Each document was encoded from the photographs, including in depth encoding of people, places, outcomes, relations, and more.
Separately, a CSV file was created that marks the relationships which can be inferred from documents. This process is not automated because of the complexity of relationships and the way they are recorded.
To index the data into Solr, a script goes through each TEI file and creates a static HTML view. A separate script creates XML suitable for ingest into Solr, and a Ruby script posts these to the Solr database. Much of the linking between documents happens during this process.
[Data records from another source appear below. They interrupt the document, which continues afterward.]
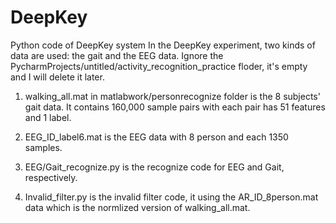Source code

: # DeepKey
Python code of DeepKey system 
In the DeepKey experiment, two kinds of data are used: the gait and the EEG data.
Ignore the PycharmProjects/untitled/activity_recognition_practice floder, it's empty and I will delete it later.

1. walking_all.mat in matlabwork/personrecognize folder is the 8 subjects' gait data. It contains 160,000 sample pairs with each pair has 51 features and 1 label.

2. EEG_ID_label6.mat is the EEG data with 8 person and each 1350 samples.

3. EEG/Gait_recognize.py is the recognize code for EEG and Gait, respectively.

4. Invalid_filter.py is the invalid filter code, it using the AR_ID_8person.mat data which is the normlized version of walking_all.mat.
For instance, a case document marks the related case, so we add the people mentioned in the case document to the case file.
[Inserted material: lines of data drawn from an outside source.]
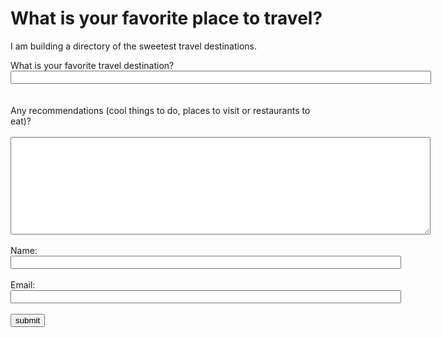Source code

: 
<!DOCTYPE html> 

<html> 
<head> 
<title>Home Questionnaire<span id="selection-marker-1" class="redactor-selection-marker"></span></title>
  <script>
    !function(){var analytics=window.analytics=window.analytics||[];if(!analytics.initialize)if(analytics.invoked)window.console&&console.error&&console.error("Segment snippet included twice.");else{analytics.invoked=!0;analytics.methods=["trackSubmit","trackClick","trackLink","trackForm","pageview","identify","reset","group","track","ready","alias","debug","page","once","off","on","addSourceMiddleware","addIntegrationMiddleware","setAnonymousId","addDestinationMiddleware"];analytics.factory=function(e){return function(){var t=Array.prototype.slice.call(arguments);t.unshift(e);analytics.push(t);return analytics}};for(var e=0;e<analytics.methods.length;e++){var key=analytics.methods[e];analytics[key]=analytics.factory(key)}analytics.load=function(key,e){var t=document.createElement("script");t.type="text/javascript";t.async=!0;t.src="https://cdn.segment.com/analytics.js/v1/" + key + "/analytics.min.js";var n=document.getElementsByTagName("script")[0];n.parentNode.insertBefore(t,n);analytics._loadOptions=e};analytics._writeKey="xOku8guG3y8pl7pA3J1Qm4AYvGyzTV6n";;analytics.SNIPPET_VERSION="4.15.3";
    analytics.load("xOku8guG3y8pl7pA3J1Qm4AYvGyzTV6n");
    analytics.page();
    }}();
  </script>
</head> 

<body> 
<h1>What is your favorite place to travel?</h1> 
<p>I am building a directory of the sweetest travel destinations.</p> 

<form name="travel" onsubmit="identify(event)"> What is your favorite travel destination? <input name="destination" required="" size="81" type="text"/> 
<br><br><br> 
Any recommendations (cool things to do, places to visit or restaurants to eat)? 
<br><br> 
<textarea cols="81" name="details" required="" rows="10"> </textarea> 
<br><br> 
Name: <input name="fullname" required="" size="75" type="text"/> 
<br><br> 
Email: <input name="email" required="" size="75" type="email"/> 
<br><br> <input name="submit" type="submit" value="submit"/> </form> 

<script type="text/javascript"> 
  function identify(e){ 

    e.preventDefault(); 
    var form = e.target; 
    var email = form["email"].value; 
    var fullname = form["fullname"].value; 
    var destination = form["destination"].value; 
    var details = form["details"].value; 
    var user = { 
      email: email, 
      name: fullname, 
      destination: 
      destination, 
      details: details 
    }; 
    // Placeholder for an Identify call
    analytics.identify('1234', { 
      email: email, 
      name: fullname 
    }); 
    // Placeholder for a Track call
    analytics.track('destination submitted', user, function() { 
      window.location.href = ""; 
    });

    // // Ecommerce Events
    analytics.track('Products Searched', {
     query: 'monopoly'
    });

    analytics.track('Product List Viewed', {
      list_id: 'hot_deals_1',
      category: 'Deals',
      products: [ {
        product_id: '507f1f77bcf86cd799439011',
        sku: '45790-32',
        name: 'Monopoly: 3rd Edition',
        price: 19,
        position: 1,
        category: 'Games',
        url: 'https://www.example.com/product/path',
        image_url: 'https://www.example.com/product/path.jpg'
      }, {
        product_id: '505bd76785ebb509fc183733',
        sku: '46493-32',
        name: 'Uno Card Game',
        price: 3,
        position: 2,
        category: 'Games'
    } ] });

    analytics.track('Product Viewed', {
      product_id: '507f1f77bcf86cd799439011',
      sku: 'G-32',
      category: 'Games',
      name: 'Monopoly: 3rd Edition',
      brand: 'Hasbro',
      variant: '200 pieces',
      price: 18.99,
      quantity: 1,
      coupon: 'MAYDEALS',
      currency: 'usd',
      position: 3,
      value: 18.99,
      url: 'https://www.example.com/product/path',
      image_url: 'https://www.example.com/product/path.jpg'
    });

    analytics.track('Product Added', {
      cart_id: 'skdjsidjsdkdj29j',
      product_id: '507f1f77bcf86cd799439011',
      sku: 'G-32',
      category: 'Games',
      name: 'Monopoly: 3rd Edition',
      brand: 'Hasbro',
      variant: '200 pieces',
      price: 18.99,
      quantity: 1,
      coupon: 'MAYDEALS',
      position: 3,
      url: 'https://www.example.com/product/path',
      image_url: 'https://www.example.com/product/path.jpg'
    });

    analytics.track('Order Completed', {
      checkout_id: 'fksdjfsdjfisjf9sdfjsd9f',
      order_id: '50314b8e9bcf000000000000',
      affiliation: 'Google Store',
      total: 27.50,
      subtotal: 22.50,
      revenue: 25.00,
      shipping: 3,
      tax: 2,
      discount: 2.5,
      coupon: 'hasbros',
      currency: 'USD',
      products: [
        {
          product_id: '507f1f77bcf86cd799439011',
          sku: '45790-32',
          name: 'Monopoly: 3rd Edition',
          price: 19,
          quantity: 1,
          category: 'Games',
          url: 'https://www.example.com/product/path',
          image_url: 'https://www.example.com/product/path.jpg'
        }
      ]
    });
  }

</script> 

</body> 
</html>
In order to create the RDF for querying, a script is run on the CSV which specifies the relationships and pulls data from a TEI personography to create a triple file. Separately, the metadata specialist creates an RDF file to describe and constrain the data in the triple file.
Website Creation
The first version of the OSCYS website was written in Apache Cocoon. The current version of the site is written in Ruby on Rails.
After data is created, it is indexed into Solr, and the Rails website calls on Solr for most data operations, such as listings for the browse pages, pulling metadata for the document pages, and pulling most of the information for case pages.
To populate relationships on people pages and the visualizations, a call is made to Apache Jena Fuseki, which returns JSON which is then reformatted as needed to work with InfoVis Toolkit.
HTML views of the TEI files are preprocessed, and served as needed from a file system.